=== Work task ===
Within the records below, find each line with the word "main" and copy it out.
▼
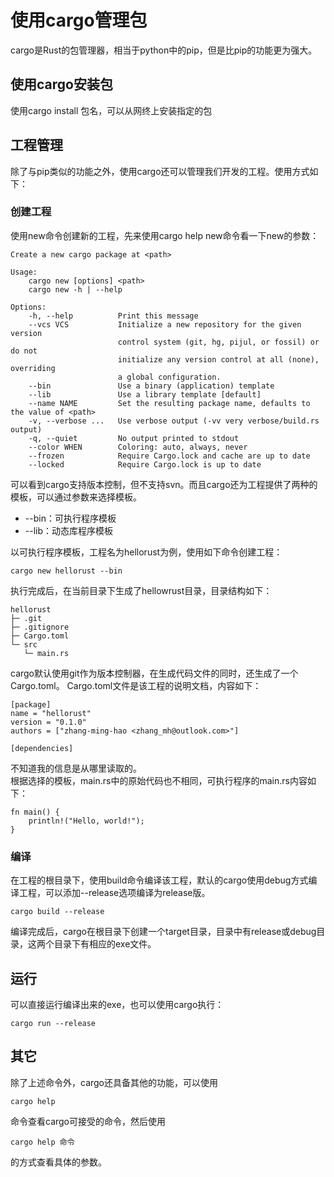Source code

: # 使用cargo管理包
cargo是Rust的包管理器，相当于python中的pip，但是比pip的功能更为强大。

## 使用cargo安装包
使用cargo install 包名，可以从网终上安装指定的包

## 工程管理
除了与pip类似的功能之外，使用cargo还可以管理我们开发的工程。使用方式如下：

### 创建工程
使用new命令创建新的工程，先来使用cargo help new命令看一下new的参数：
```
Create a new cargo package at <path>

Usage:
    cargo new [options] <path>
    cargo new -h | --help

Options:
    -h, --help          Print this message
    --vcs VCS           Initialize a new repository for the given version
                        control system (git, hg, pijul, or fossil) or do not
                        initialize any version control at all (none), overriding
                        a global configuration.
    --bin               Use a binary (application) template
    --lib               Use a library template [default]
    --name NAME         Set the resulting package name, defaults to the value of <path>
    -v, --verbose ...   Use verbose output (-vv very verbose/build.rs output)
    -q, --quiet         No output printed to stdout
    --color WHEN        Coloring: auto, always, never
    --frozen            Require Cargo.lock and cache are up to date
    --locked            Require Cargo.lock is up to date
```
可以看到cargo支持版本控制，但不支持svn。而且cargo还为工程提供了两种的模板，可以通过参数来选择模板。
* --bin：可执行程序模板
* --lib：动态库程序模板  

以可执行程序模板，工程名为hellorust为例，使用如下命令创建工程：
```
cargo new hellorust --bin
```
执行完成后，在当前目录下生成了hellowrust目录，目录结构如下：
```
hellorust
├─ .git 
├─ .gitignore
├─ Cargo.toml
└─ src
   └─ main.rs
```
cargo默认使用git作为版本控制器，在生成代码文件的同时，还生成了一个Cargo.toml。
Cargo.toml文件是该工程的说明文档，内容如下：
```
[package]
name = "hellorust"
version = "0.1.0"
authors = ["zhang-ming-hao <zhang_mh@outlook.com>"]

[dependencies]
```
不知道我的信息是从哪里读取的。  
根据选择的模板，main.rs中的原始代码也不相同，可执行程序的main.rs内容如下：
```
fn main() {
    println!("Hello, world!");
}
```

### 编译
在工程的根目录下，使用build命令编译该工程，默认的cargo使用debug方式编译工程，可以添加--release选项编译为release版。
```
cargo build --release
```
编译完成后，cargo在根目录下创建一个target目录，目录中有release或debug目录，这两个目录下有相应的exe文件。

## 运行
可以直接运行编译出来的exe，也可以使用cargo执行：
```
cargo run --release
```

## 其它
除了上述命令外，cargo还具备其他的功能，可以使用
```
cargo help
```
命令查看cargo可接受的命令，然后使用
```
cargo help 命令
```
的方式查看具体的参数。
▲
=== Output ===
   └─ main.rs
根据选择的模板，main.rs中的原始代码也不相同，可执行程序的main.rs内容如下：
fn main() {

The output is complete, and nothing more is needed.